Il faisait doux ce soir là dans la partie septentrionale d'Octobre Rouge. Les trois lunes éclairaient la terrasse de leur douce luminosité ambrée.
Ianovka buvait un cocktail en regardant le ciel, assis sur une chaise longue. Il pouvait voir les étoiles, il reconnaissait toutes les galaxies dans lesquelles il était allé et ou il avait combattu les flottes Impériales.
Le souvenir de ces nombreux combats le laissait dans un drôle d'état, entre souffrance et bonheur.
Il repensait à tous ses camarades qui avaient péri dans cette lutte à mort contre l'impérialisme, à Zeldounette, à Natacha, à Barikad et à tant d'autres ...
Une boule serrait la gorge de Ianovka. Mais il savait qu'ils étaient morts en toute connaissance de cause, ils étaient tous persuadés que leur combat était juste et qu'après eux d'autres reprendraient le flambeau de la révolution inter galactique.

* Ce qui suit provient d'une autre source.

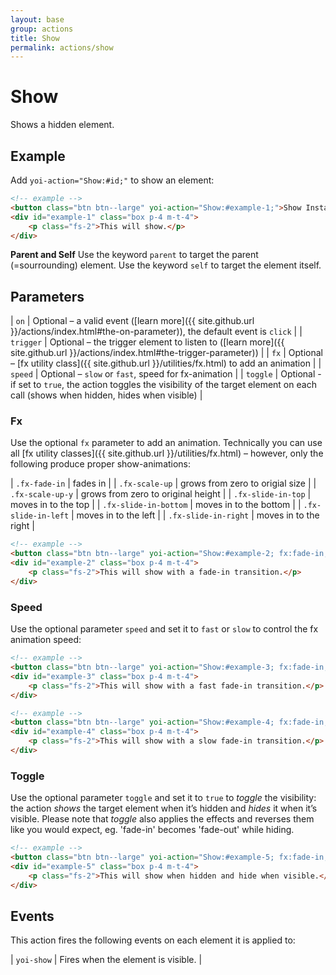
 ```yaml
---
layout: base
group: actions
title: Show
permalink: actions/show
---
```


# Show

<p class="intro">Shows a hidden element.</p>

## Example

Add `yoi-action="Show:#id;"` to show an element:

```html
<!-- example -->
<button class="btn btn--large" yoi-action="Show:#example-1;">Show Instantly</button>
<div id="example-1" class="box p-4 m-t-4">
    <p class="fs-2">This will show.</p>
</div>
```

<p class="hint hint--primary"><b>Parent and Self</b> Use the keyword <code>parent</code> to target the parent (=sourrounding) element. Use the keyword <code>self</code> to target the element itself.</p>

## Parameters

| `on`      | Optional – a valid event ([learn more]({{ site.github.url }}/actions/index.html#the-on-parameter)), the default event is `click`          |
| `trigger` | Optional – the trigger element to listen to ([learn more]({{ site.github.url }}/actions/index.html#the-trigger-parameter))                |
| `fx`      | Optional – [fx utility class]({{ site.github.url }}/utilities/fx.html) to add an animation                                                |
| `speed`   | Optional – `slow` or `fast`, speed for fx-animation                                                                                       |
| `toggle`  | Optional - if set to `true`, the action toggles the visibility of the target element on each call (shows when hidden, hides when visible) |

### Fx

Use the optional `fx` parameter to add an animation. Technically you can use all [fx utility classes]({{ site.github.url }}/utilities/fx.html) – however, only the following produce proper show-animations:

| `.fx-fade-in`         | fades in                           |
| `.fx-scale-up`        | grows from zero to origial size    |
| `.fx-scale-up-y`      | grows from zero to original height |
| `.fx-slide-in-top`    | moves in to the top                |
| `.fx-slide-in-bottom` | moves in to the bottom             |
| `.fx-slide-in-left`   | moves in to the left               |
| `.fx-slide-in-right`  | moves in to the right              |

```html
<!-- example -->
<button class="btn btn--large" yoi-action="Show:#example-2; fx:fade-in;">Show with Fx</button>
<div id="example-2" class="box p-4 m-t-4">
    <p class="fs-2">This will show with a fade-in transition.</p>
</div>
```

### Speed

Use the optional parameter `speed` and set it to `fast` or `slow` to control the fx animation speed:

```html
<!-- example -->
<button class="btn btn--large" yoi-action="Show:#example-3; fx:fade-in; speed:fast;">Show Fast</button>
<div id="example-3" class="box p-4 m-t-4">
    <p class="fs-2">This will show with a fast fade-in transition.</p>
</div>
```

```html
<!-- example -->
<button class="btn btn--large" yoi-action="Show:#example-4; fx:fade-in; speed:slow;">Show Slowly</button>
<div id="example-4" class="box p-4 m-t-4">
    <p class="fs-2">This will show with a slow fade-in transition.</p>
</div>
```

### Toggle

Use the optional parameter `toggle` and set it to `true` to *toggle* the visibility: the action *shows* the target element when it’s hidden and *hides* it when it’s visible. Please note that *toggle* also applies the effects and reverses them like you would expect, eg. 'fade-in' becomes 'fade-out' while hiding.

```html
<!-- example -->
<button class="btn btn--large" yoi-action="Show:#example-5; fx:fade-in; speed:slow; toggle:true;">Show/Toggle</button>
<div id="example-5" class="box p-4 m-t-4">
    <p class="fs-2">This will show when hidden and hide when visible.</p>
</div>
```

## Events

This action fires the following events on each element it is applied to:

| `yoi-show` | Fires when the element is visible. |
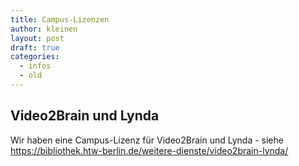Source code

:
 ```yaml
---
title: Campus-Lizenzen
author: kleinen
layout: post
draft: true
categories:
  - infos
  - old
---
```


## Video2Brain und Lynda
Wir haben eine Campus-Lizenz für
Video2Brain und Lynda - siehe
https://bibliothek.htw-berlin.de/weitere-dienste/video2brain-lynda/
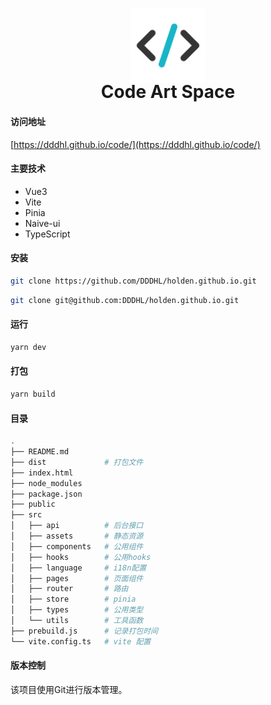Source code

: <p align="center">
  <a href="https://github.com/DDDHL/holden.github.io">
    <img src="/src/assets/images/icon/logo.png" alt="Logo" width="120" height="120">
  </a>
  <h1 style="margin:-20px 0 20px 0" align="center">Code Art Space</h1>
</p>

#### 访问地址

[https://dddhl.github.io/code/](https://dddhl.github.io/code/)

#### 主要技术

- Vue3
- Vite
- Pinia
- Naive-ui
- TypeScript

#### 安装

```sh
git clone https://github.com/DDDHL/holden.github.io.git
```

```sh
git clone git@github.com:DDDHL/holden.github.io.git
```

#### 运行

```sh
yarn dev
```

#### 打包

```sh
yarn build
```

#### 目录

```bash
.
├── README.md
├── dist             # 打包文件
├── index.html
├── node_modules
├── package.json
├── public
├── src
│   ├── api          # 后台接口
│   ├── assets       # 静态资源
│   ├── components   # 公用组件
│   ├── hooks        # 公用hooks
│   ├── language     # i18n配置
│   ├── pages        # 页面组件
│   ├── router       # 路由
│   ├── store        # pinia
│   ├── types        # 公用类型
│   └── utils        # 工具函数
├── prebuild.js      # 记录打包时间
└── vite.config.ts   # vite 配置

```

#### 版本控制

该项目使用Git进行版本管理。
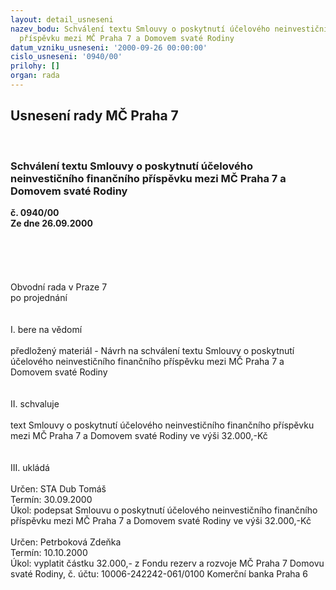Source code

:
 ```yaml
---
layout: detail_usneseni
nazev_bodu: Schválení textu Smlouvy o poskytnutí účelového neinvestičního finančního
  příspěvku mezi MČ Praha 7 a Domovem svaté Rodiny
datum_vzniku_usneseni: '2000-09-26 00:00:00'
cislo_usneseni: '0940/00'
prilohy: []
organ: rada
---
```

<div id="ucUsn_pList" class="usn">
	<span><h2>Usnesení rady MČ Praha 7 </h2>
<br></span><div class="standBody">
<span><h3>Schválení textu Smlouvy o poskytnutí účelového neinvestičního finančního příspěvku mezi MČ Praha 7 a Domovem svaté Rodiny</h3></span><div class="center">
		<strong>č. 0940/00</strong><br>
	</div>
<div class="center">
		<strong>Ze dne 26.09.2000</strong><br><br>
	</div>
<br><br><br>     <br>Obvodní rada v Praze 7<br>po projednání<br><br><br>I.	bere na vědomí<br><br> předložený materiál - Návrh na schválení textu Smlouvy o poskytnutí účelového neinvestičního finančního příspěvku mezi MČ Praha 7 a Domovem svaté Rodiny <br><br> <br>II.	schvaluje <br><br>text Smlouvy o poskytnutí účelového neinvestičního finančního příspěvku mezi MČ Praha 7 a Domovem svaté Rodiny ve výši 32.000,-Kč <br><br><br>III.	ukládá <br><br> Určen:	     	STA Dub Tomáš<br>Termín: 30.09.2000<br>Úkol:	podepsat Smlouvu o poskytnutí účelového neinvestičního finančního příspěvku mezi MČ Praha 7 a Domovem svaté Rodiny ve výši 32.000,-Kč <br> <br> Určen:	     	Petrboková Zdeňka<br>Termín: 10.10.2000<br>Úkol:	vyplatit  částku  32.000,- z Fondu  rezerv  a  rozvoje MČ Praha 7 Domovu  svaté  Rodiny, č. účtu: 10006-242242-061/0100 Komerční banka Praha 6<br> <br>
</div>
</div>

Il repensait à tous les bons moments qu'il avait passé avec ses camarades, les Auroristes, ceux qui ne sont plus et ceux qui sont encore là. Et tous ces souvenirs l'emplissaient de joie. Il faisait confiance à ceux qui restent pour que la lutte n'ait pas été vaine. En effet la lutte devait continuer, les force Impérialistes demeuraient aussi fortes et aussi destructrices. Mais il savait que tout cela aurait une fin, et qu'un jour les univers seront débarrassés de l'injustice, du racisme et de la haine. Que les peuples ne seraient plus sous le joug du capitalisme intersidéral.
Il repensait à tous ces combats, à toutes ces batailles qu'ils avaient mené, les défaites comme les victoires. L'exaltation de mener les troupes révolutionnaires, de les galvaniser pour remporter des combats qui semblaient à priori perdus. La fière flotte auroriste en avait fait baver au pouvoir Impérial, et l'aide de nos fidèles alliés avait souvent été précieuse.
Depuis un moment les combats n'étaient plus pour lui, il était devenu vieux et fatigué.
Il se leva pour retourner à l'intérieur. Une dernière fois il arrosa les plantes qu'il avait ramené de ses expéditions sur des planètes lointaines. Puis il retourna se coucher. C'était la fin, il le savait, il ne verrait pas la prochaine aurore. Il espérait qu'elle serait rouge et grandiose.
Longtemps il avait pensé à sa mort, mais c'est bien tard qu'elle allait venir, et à sa surprise ce ne serait pas au cours d'un combat. Il avait donc tout prévu. Il ne voulait rien de grandiloquent, juste ses camarades présents pour lui donner un dernier adieu. Il ne voulait ni cérémonie pompeuse, ni tombeau démesuré, il voulait juste que ses cendres soient déposées dans une petite capsule que l'on propulserait pour un voyage infini dans l'espace.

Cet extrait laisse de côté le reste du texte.